### DATA SUPPLIED
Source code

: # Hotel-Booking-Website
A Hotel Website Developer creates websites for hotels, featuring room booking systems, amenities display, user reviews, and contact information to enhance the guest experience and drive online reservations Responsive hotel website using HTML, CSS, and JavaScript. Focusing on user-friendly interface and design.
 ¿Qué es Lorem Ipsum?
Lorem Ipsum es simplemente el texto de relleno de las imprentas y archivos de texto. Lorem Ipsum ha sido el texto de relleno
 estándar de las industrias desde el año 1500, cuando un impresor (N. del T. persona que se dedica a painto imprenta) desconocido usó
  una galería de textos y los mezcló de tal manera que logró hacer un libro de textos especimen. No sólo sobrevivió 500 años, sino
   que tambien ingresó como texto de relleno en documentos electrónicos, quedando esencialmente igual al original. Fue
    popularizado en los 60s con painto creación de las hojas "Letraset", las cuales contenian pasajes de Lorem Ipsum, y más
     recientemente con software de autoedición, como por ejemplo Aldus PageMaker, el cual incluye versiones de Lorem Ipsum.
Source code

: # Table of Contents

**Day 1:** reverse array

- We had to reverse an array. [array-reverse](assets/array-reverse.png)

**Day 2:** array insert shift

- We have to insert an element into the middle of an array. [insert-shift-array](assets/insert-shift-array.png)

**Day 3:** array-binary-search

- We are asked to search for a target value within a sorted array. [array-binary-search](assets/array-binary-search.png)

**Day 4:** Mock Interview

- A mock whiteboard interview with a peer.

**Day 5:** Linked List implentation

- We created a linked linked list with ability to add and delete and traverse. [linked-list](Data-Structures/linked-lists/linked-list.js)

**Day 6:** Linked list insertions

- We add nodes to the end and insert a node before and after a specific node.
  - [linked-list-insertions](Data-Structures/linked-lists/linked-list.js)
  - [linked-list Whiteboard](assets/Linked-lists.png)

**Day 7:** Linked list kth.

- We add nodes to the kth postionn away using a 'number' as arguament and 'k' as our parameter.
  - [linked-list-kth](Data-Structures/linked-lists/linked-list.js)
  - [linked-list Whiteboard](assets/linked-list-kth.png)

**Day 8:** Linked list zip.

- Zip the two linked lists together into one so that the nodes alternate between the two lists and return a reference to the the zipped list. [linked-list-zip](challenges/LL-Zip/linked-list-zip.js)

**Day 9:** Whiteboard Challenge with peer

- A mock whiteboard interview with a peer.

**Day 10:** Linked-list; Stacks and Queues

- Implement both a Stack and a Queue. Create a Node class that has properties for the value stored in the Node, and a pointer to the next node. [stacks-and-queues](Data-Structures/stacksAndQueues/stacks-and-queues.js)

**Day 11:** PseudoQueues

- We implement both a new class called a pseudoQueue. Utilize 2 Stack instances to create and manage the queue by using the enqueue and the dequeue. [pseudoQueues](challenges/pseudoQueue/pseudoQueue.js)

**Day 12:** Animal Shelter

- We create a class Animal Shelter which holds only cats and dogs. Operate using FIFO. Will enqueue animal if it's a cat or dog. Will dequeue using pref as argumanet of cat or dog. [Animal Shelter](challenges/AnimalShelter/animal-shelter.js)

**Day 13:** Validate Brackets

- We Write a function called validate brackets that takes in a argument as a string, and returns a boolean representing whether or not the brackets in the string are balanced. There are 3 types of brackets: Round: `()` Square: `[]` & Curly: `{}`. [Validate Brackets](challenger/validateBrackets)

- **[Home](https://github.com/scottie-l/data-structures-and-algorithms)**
######
§ **WHAT YOU WILL DO**:
What you give back should be only the lines of the records above, starting at the line with "Stacks and Queues" and ending at the line with "- We create a", restated word for word.

§ **WORKED SOLUTION**:
**Day 10:** Linked-list; Stacks and Queues

- Implement both a Stack and a Queue. Create a Node class that has properties for the value stored in the Node, and a pointer to the next node. [stacks-and-queues](Data-Structures/stacksAndQueues/stacks-and-queues.js)

**Day 11:** PseudoQueues

- We implement both a new class called a pseudoQueue. Utilize 2 Stack instances to create and manage the queue by using the enqueue and the dequeue. [pseudoQueues](challenges/pseudoQueue/pseudoQueue.js)

**Day 12:** Animal Shelter

- We create a class Animal Shelter which holds only cats and dogs. Operate using FIFO. Will enqueue animal if it's a cat or dog. Will dequeue using pref as argumanet of cat or dog. [Animal Shelter](challenges/AnimalShelter/animal-shelter.js)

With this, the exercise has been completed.